• [WORK ORDER]:
Look over the entries that follow. Report how many lines contain "works", with nothing else.

[Saved data entries]
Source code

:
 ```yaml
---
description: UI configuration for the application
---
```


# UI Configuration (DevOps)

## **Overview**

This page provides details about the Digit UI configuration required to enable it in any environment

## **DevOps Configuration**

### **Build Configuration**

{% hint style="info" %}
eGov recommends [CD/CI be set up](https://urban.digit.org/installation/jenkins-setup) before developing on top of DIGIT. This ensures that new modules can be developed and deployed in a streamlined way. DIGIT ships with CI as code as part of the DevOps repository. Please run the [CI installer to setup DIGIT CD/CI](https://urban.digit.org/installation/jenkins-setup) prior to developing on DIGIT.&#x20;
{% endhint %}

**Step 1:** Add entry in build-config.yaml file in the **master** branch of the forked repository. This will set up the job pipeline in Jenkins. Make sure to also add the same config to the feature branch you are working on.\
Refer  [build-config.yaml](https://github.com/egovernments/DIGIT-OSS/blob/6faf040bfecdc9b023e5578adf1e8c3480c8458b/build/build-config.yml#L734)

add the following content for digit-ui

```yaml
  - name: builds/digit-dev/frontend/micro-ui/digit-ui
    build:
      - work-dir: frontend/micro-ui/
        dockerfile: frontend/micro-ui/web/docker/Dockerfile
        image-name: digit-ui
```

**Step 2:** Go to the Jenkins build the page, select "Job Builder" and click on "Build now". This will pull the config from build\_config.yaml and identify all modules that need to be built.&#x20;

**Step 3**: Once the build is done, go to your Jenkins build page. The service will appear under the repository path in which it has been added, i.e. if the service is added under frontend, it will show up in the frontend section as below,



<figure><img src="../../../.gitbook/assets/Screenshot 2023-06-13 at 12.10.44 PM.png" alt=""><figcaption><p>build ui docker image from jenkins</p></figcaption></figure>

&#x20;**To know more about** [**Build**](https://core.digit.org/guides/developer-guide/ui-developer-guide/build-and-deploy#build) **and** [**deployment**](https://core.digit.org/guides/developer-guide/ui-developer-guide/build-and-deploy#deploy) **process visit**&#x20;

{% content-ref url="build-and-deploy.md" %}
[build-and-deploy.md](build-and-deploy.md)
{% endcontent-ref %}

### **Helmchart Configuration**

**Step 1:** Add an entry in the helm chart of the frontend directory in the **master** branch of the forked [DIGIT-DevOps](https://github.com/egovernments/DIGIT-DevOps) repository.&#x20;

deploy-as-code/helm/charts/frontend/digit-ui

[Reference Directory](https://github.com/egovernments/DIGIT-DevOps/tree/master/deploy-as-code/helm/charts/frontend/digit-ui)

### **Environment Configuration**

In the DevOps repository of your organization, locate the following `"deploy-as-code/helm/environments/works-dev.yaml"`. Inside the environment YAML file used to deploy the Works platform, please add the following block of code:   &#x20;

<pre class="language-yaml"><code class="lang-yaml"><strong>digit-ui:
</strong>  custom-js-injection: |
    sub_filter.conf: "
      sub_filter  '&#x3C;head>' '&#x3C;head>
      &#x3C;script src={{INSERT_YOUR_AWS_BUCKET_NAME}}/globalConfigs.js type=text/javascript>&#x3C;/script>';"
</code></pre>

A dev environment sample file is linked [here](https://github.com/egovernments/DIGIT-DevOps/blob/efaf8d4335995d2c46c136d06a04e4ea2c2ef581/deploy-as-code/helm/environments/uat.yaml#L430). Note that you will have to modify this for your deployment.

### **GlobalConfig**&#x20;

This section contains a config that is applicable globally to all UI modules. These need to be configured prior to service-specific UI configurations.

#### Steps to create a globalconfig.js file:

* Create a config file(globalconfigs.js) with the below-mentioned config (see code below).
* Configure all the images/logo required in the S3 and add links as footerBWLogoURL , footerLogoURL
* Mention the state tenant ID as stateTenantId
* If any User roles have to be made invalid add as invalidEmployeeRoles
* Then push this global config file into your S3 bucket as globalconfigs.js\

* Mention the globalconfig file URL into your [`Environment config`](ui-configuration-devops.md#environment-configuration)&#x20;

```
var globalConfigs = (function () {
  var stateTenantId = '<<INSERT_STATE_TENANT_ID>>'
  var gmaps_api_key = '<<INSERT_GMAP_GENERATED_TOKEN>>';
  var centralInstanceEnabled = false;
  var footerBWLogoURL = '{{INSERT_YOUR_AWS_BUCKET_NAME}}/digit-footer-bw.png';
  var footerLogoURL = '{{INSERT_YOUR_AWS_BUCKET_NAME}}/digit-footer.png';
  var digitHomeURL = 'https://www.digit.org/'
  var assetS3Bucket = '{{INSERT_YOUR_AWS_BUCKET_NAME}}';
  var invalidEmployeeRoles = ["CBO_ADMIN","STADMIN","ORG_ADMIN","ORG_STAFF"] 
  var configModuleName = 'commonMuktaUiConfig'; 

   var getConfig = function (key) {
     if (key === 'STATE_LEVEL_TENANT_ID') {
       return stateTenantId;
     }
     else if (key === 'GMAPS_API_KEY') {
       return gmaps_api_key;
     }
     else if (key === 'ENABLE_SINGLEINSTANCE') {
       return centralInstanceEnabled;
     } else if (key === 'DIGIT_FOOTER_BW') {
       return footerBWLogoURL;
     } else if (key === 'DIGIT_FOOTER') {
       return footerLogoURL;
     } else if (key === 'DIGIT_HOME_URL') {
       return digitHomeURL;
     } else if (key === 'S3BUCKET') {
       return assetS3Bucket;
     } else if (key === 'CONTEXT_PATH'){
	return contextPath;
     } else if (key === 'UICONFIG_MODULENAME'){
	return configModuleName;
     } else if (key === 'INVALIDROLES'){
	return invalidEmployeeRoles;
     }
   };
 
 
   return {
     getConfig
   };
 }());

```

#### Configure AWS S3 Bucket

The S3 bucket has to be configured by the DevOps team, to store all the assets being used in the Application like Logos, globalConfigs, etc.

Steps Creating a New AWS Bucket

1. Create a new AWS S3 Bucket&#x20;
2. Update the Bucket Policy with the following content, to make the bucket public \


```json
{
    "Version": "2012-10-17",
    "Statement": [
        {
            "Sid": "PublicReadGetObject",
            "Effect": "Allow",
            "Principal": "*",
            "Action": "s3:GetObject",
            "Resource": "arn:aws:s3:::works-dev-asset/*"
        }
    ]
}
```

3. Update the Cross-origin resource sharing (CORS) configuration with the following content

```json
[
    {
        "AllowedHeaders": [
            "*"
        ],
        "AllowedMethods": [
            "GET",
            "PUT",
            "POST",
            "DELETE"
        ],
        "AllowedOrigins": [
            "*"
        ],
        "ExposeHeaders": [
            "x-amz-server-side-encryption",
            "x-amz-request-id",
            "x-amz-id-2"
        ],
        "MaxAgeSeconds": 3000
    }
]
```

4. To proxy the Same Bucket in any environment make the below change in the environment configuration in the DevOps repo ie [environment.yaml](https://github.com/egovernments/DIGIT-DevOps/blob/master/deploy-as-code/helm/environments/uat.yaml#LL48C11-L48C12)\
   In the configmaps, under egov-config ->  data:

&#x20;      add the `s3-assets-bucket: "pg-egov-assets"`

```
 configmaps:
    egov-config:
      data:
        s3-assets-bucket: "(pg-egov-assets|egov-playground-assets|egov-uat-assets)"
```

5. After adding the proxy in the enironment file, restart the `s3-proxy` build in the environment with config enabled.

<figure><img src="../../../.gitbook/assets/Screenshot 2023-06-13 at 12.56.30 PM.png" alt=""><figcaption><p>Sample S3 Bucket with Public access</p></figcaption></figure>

• [RESPONSE TO THIS EXERCISE]:
2